The idea of an Everest expedition was the brain child of the Royal Geographical Society (RGS) in UK. The race
to North Pole was already won by the American, Robert Peary, in 1909 and Mount Everest seemed the last resort
for securing British pride. In 1919, The RGS and the British Alpine Club decided to organize a
'reconnaissance' expedition to the mountain. By January 1921, the RGS secured permission from the Dalai Lama
to find the best route to the Everest from the Tibetan side. By then, Mallory was a war veteran and with his
vast experience of the Alps the most prolific climber in UK. Percy Farrar, president of the Alpine Club, wrote
to Mallory at the end of January 1921: 'It looks as though Everest would really be tried this summer. Party
would leave early April and get back in October. Any aspirations?'
Once on the reconnaissance mission, Mallory had other ideas. Accompanied by some other climbers from the team, Mallory attempted to climb Mt. Everest. After days of climbing they reached a height of 23,000 ft. in an area called the North Col, but high winds forced them to turn back .
With the summit route map in hand, Mallory led a second mission in 1922. The first attempt took them to 27,000 feet , the second attempt, made a few days later, reached 27,300 feet.

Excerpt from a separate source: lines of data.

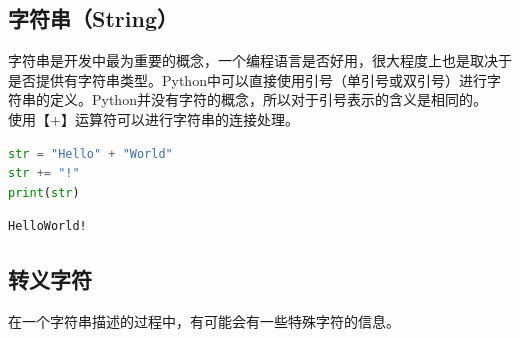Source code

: \subsection{字符串（String）}

字符串是开发中最为重要的概念，一个编程语言是否好用，很大程度上也是取决于是否提供有字符串类型。Python中可以直接使用引号（单引号或双引号）进行字符串的定义。Python并没有字符的概念，所以对于引号表示的含义是相同的。 \\

使用【+】运算符可以进行字符串的连接处理。 \\


\begin{lstlisting}[language=Python]
str = "Hello" + "World"
str += "!"
print(str)
\end{lstlisting}

\begin{tcolorbox}
	\begin{verbatim}
HelloWorld!
	\end{verbatim}
\end{tcolorbox}

\subsection{转义字符}

在一个字符串描述的过程中，有可能会有一些特殊字符的信息。

\begin{table}[H]
	\centering
	\caption{转义字符}
\end{table}


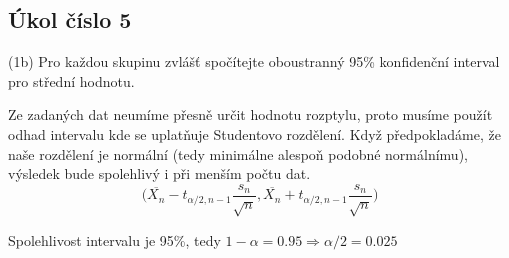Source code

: \documentclass[paper=a4, fontsize=12pt]{scrartcl}
\numberwithin{equation}{section}		%
\numberwithin{figure}{section}			%
\numberwithin{table}{section}				%
\begin{document}
\subsection{Úkol číslo 5}
(1b) Pro každou skupinu zvlášť spočítejte oboustranný 95\% konfidenční interval pro střední hodnotu.
\newline\par
Ze zadaných dat neumíme přesně určit hodnotu rozptylu, proto musíme použít odhad intervalu kde se uplatňuje Studentovo rozdělení. Když předpokladáme, že naše rozdělení je normální (tedy minimálne alespoň podobné normálnímu), výsledek bude spolehlivý i při menším počtu dat. 
\[ 
\bigg(\overline{X_n} - t_{\alpha/2,n-1}\frac{s_n}{\sqrt{n}},
 \overline{X_n} + t_{\alpha/2,n-1}\frac{s_n}{\sqrt{n}} \bigg) 
\] \par
Spolehlivost intervalu je 95\%, tedy \(1 - \alpha = 0.95 \Rightarrow \alpha/2 = 0.025\)
\end{document}
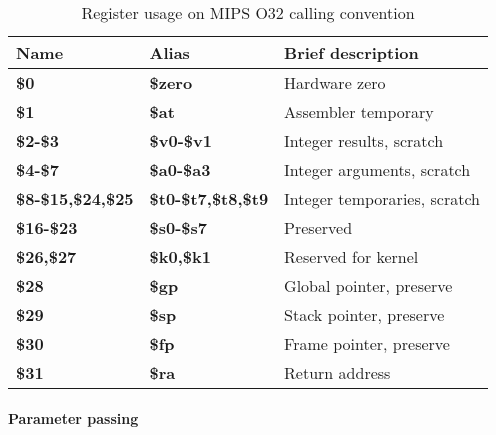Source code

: \begin{table}[h]
\begin{tabular*}{0.95\textwidth}{lll}
Name                                   & Alias                     & Brief description\\
\hline                                                             
{\bf \$0}                              & {\bf \$zero}              & Hardware zero \\
{\bf \$1}                              & {\bf \$at}                & Assembler temporary \\
{\bf \$2-\$3}                          & {\bf \$v0-\$v1}           & Integer results, scratch \\
{\bf \$4-\$7}                          & {\bf \$a0-\$a3}           & Integer arguments, scratch\\
{\bf \$8-\$15,\$24,\$25}               & {\bf \$t0-\$t7,\$t8,\$t9} & Integer temporaries, scratch \\
{\bf \$16-\$23}                        & {\bf \$s0-\$s7}           & Preserved \\
{\bf \$26,\$27}                        & {\bf \$k0,\$k1}           & Reserved for kernel \\
{\bf \$28}                             & {\bf \$gp}                & Global pointer, preserve \\
{\bf \$29}                             & {\bf \$sp}                & Stack pointer, preserve \\
{\bf \$30}                             & {\bf \$fp}                & Frame pointer, preserve \\
{\bf \$31}                             & {\bf \$ra}                & Return address \\


\end{tabular*}
\caption{Register usage on MIPS O32 calling convention}
\end{table}

\paragraph{Parameter passing}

The third attempt ended in disaster. Seven sherpas were killed by an avalanche in the North Col. Yet again, they had to turn back.

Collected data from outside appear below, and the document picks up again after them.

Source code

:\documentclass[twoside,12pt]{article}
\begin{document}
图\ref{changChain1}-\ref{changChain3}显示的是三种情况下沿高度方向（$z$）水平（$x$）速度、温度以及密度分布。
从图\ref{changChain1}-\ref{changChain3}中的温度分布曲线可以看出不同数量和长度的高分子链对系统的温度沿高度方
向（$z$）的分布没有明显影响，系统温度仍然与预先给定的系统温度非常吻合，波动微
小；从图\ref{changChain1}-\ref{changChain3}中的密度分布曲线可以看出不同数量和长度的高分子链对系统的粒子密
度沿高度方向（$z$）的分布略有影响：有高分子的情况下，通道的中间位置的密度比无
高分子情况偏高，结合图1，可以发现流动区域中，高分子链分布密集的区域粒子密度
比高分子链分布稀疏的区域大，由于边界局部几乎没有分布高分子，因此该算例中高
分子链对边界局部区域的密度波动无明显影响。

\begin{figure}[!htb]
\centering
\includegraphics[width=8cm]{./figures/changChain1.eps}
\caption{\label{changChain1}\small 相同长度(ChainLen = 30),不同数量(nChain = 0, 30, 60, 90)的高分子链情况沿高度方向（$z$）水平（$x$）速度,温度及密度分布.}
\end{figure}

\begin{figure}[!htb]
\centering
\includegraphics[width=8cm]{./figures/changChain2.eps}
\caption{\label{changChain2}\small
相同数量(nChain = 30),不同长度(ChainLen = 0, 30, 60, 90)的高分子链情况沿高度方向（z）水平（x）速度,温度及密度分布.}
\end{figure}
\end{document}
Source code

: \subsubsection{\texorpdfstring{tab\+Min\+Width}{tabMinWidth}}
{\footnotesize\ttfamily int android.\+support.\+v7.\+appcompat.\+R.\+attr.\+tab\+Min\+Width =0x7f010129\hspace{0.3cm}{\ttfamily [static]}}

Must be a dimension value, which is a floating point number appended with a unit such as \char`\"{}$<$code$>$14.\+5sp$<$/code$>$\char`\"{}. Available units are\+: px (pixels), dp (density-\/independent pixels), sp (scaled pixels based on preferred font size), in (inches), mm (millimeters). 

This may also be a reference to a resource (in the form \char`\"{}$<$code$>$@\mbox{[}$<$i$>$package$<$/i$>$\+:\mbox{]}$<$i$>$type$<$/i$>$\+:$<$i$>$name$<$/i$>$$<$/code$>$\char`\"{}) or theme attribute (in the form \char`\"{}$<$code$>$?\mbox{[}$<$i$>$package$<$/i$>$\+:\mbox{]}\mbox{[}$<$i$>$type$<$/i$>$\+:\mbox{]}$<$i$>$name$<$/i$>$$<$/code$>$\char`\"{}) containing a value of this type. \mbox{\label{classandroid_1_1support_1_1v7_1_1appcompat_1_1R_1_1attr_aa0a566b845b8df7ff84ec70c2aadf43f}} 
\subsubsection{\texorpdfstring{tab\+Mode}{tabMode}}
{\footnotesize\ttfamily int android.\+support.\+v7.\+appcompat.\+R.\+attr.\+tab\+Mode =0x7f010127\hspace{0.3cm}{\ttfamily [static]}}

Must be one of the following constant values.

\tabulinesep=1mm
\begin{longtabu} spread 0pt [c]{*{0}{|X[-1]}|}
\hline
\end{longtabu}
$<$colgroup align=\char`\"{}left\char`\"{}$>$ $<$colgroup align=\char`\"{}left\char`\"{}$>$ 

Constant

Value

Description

Mallory was nearly 38 in 1924. He knew this would be his last attempt on the summit. John Noel, the photographer on the expedition, later recalled that Mallory was 'mentally ill' about Everest. Andrew Irvine was a surprise addition to the 1924 Everest climbing team; at 22, he was easily the youngest member, and also the least experienced climber. Recommended by team member Noel Odell for his physical and mental strength and practical engineering abilities, Irvine worked diligently on the oxygen apparatus throughout the expedition. En route to Everest he wrote: 'Found all but one of the oxygen frames had been more or less damaged in transit, so spent afternoon and evening repairing them with copper rivet and wire. Also made tin lamp shades to replace the cardboard ones which continually caught fire.'
But the weather gods, it seems, colluded with the Everest to stop Mallory. By early June 1924 with a run of bad weather and the monsoon approaching the expedition prepared to retreat. But Mallory wanted to have one final crack at the summit with the relatively inexperienced Irvine. Though Mallory and Irvine were great friends by then, team leader Edward Norton had his doubts about Irvine's abilities. He told a team member, 'There is no doubt Mallory knows he is leading a forlorn hope.'
Mallory and Irvine left the North Col on June 6. Except for one brief sighting by team member Noel Odell on
the morning of June 8, they were never seen again. What happened to the two climbers that day, no one knows.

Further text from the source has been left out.